(Records from a data source)
------------------------------------------------------------

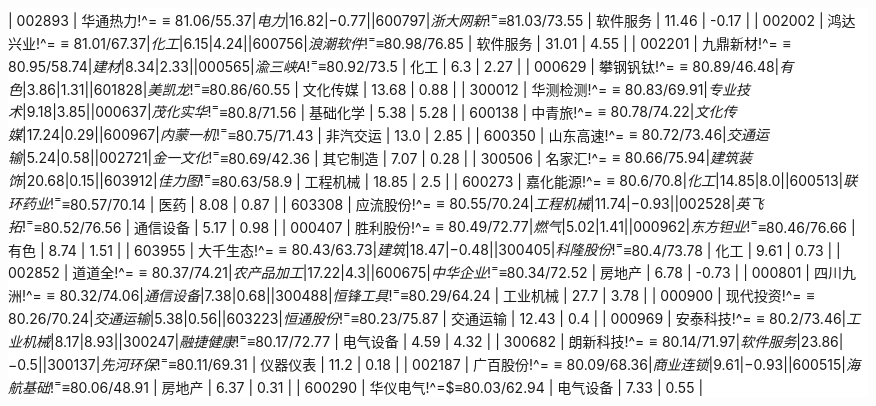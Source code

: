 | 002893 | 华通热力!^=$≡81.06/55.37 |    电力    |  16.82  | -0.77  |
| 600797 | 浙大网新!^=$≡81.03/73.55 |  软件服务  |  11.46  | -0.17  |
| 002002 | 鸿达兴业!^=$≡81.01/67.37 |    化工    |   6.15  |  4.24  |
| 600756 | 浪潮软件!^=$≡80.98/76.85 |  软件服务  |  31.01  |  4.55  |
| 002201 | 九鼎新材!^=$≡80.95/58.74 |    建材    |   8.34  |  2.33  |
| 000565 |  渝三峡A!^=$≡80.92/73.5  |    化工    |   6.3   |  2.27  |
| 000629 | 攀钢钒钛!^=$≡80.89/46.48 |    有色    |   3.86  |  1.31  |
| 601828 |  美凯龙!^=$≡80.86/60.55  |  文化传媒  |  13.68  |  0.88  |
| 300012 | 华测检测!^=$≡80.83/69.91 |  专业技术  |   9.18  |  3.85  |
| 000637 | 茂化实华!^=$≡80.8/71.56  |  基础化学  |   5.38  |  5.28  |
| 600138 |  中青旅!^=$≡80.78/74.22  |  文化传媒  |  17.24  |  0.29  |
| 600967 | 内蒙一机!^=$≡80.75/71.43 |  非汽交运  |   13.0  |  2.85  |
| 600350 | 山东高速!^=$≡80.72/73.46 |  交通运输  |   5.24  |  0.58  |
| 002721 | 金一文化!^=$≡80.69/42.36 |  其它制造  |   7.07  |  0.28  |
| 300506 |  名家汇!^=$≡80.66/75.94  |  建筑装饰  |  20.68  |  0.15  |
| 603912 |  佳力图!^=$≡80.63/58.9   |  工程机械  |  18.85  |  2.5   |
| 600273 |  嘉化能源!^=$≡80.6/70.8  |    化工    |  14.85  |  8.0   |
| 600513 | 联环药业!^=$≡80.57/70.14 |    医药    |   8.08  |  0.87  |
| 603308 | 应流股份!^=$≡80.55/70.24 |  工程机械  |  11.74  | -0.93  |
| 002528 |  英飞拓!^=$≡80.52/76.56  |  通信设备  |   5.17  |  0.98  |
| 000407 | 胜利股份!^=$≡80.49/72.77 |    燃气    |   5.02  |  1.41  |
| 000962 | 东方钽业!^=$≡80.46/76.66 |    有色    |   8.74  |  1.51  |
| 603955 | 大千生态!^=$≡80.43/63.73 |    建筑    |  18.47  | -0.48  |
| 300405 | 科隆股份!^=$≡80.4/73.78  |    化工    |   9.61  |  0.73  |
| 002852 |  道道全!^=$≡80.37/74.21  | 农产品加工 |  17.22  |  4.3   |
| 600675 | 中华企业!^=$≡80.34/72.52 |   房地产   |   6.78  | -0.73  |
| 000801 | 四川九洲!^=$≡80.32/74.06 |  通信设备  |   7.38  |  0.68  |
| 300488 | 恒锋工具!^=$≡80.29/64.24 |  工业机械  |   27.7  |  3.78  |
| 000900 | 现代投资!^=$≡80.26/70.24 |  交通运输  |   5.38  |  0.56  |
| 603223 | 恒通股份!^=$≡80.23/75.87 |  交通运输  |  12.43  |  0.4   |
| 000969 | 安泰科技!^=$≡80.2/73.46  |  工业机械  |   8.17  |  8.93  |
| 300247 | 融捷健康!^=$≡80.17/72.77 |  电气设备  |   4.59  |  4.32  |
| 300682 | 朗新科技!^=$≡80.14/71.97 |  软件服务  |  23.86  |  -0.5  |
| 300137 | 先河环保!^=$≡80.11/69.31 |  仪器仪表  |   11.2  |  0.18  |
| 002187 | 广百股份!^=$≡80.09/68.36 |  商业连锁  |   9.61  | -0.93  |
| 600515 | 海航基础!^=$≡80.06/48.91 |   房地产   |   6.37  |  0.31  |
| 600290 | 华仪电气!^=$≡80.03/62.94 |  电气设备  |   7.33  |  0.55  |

------------------------------------------------------------

# HOW TO COMPLETE THIS TASK
A faithful, complete copy of the entries is required, without the pictures.

# ANSWER FOR THE TASK
Source code

: | 002893 | 华通热力!^=$≡81.06/55.37 |    电力    |  16.82  | -0.77  |
| 600797 | 浙大网新!^=$≡81.03/73.55 |  软件服务  |  11.46  | -0.17  |
| 002002 | 鸿达兴业!^=$≡81.01/67.37 |    化工    |   6.15  |  4.24  |
| 600756 | 浪潮软件!^=$≡80.98/76.85 |  软件服务  |  31.01  |  4.55  |
| 002201 | 九鼎新材!^=$≡80.95/58.74 |    建材    |   8.34  |  2.33  |
| 000565 |  渝三峡A!^=$≡80.92/73.5  |    化工    |   6.3   |  2.27  |
| 000629 | 攀钢钒钛!^=$≡80.89/46.48 |    有色    |   3.86  |  1.31  |
| 601828 |  美凯龙!^=$≡80.86/60.55  |  文化传媒  |  13.68  |  0.88  |
| 300012 | 华测检测!^=$≡80.83/69.91 |  专业技术  |   9.18  |  3.85  |
| 000637 | 茂化实华!^=$≡80.8/71.56  |  基础化学  |   5.38  |  5.28  |
| 600138 |  中青旅!^=$≡80.78/74.22  |  文化传媒  |  17.24  |  0.29  |
| 600967 | 内蒙一机!^=$≡80.75/71.43 |  非汽交运  |   13.0  |  2.85  |
| 600350 | 山东高速!^=$≡80.72/73.46 |  交通运输  |   5.24  |  0.58  |
| 002721 | 金一文化!^=$≡80.69/42.36 |  其它制造  |   7.07  |  0.28  |
| 300506 |  名家汇!^=$≡80.66/75.94  |  建筑装饰  |  20.68  |  0.15  |
| 603912 |  佳力图!^=$≡80.63/58.9   |  工程机械  |  18.85  |  2.5   |
| 600273 |  嘉化能源!^=$≡80.6/70.8  |    化工    |  14.85  |  8.0   |
| 600513 | 联环药业!^=$≡80.57/70.14 |    医药    |   8.08  |  0.87  |
| 603308 | 应流股份!^=$≡80.55/70.24 |  工程机械  |  11.74  | -0.93  |
| 002528 |  英飞拓!^=$≡80.52/76.56  |  通信设备  |   5.17  |  0.98  |
| 000407 | 胜利股份!^=$≡80.49/72.77 |    燃气    |   5.02  |  1.41  |
| 000962 | 东方钽业!^=$≡80.46/76.66 |    有色    |   8.74  |  1.51  |
| 603955 | 大千生态!^=$≡80.43/63.73 |    建筑    |  18.47  | -0.48  |
| 300405 | 科隆股份!^=$≡80.4/73.78  |    化工    |   9.61  |  0.73  |
| 002852 |  道道全!^=$≡80.37/74.21  | 农产品加工 |  17.22  |  4.3   |
| 600675 | 中华企业!^=$≡80.34/72.52 |   房地产   |   6.78  | -0.73  |
| 000801 | 四川九洲!^=$≡80.32/74.06 |  通信设备  |   7.38  |  0.68  |
| 300488 | 恒锋工具!^=$≡80.29/64.24 |  工业机械  |   27.7  |  3.78  |
| 000900 | 现代投资!^=$≡80.26/70.24 |  交通运输  |   5.38  |  0.56  |
| 603223 | 恒通股份!^=$≡80.23/75.87 |  交通运输  |  12.43  |  0.4   |
| 000969 | 安泰科技!^=$≡80.2/73.46  |  工业机械  |   8.17  |  8.93  |
| 300247 | 融捷健康!^=$≡80.17/72.77 |  电气设备  |   4.59  |  4.32  |
| 300682 | 朗新科技!^=$≡80.14/71.97 |  软件服务  |  23.86  |  -0.5  |
| 300137 | 先河环保!^=$≡80.11/69.31 |  仪器仪表  |   11.2  |  0.18  |
| 002187 | 广百股份!^=$≡80.09/68.36 |  商业连锁  |   9.61  | -0.93  |
| 600515 | 海航基础!^=$≡80.06/48.91 |   房地产   |   6.37  |  0.31  |
| 600290 | 华仪电气!^=$≡80.03/62.94 |  电气设备  |   7.33  |  0.55  |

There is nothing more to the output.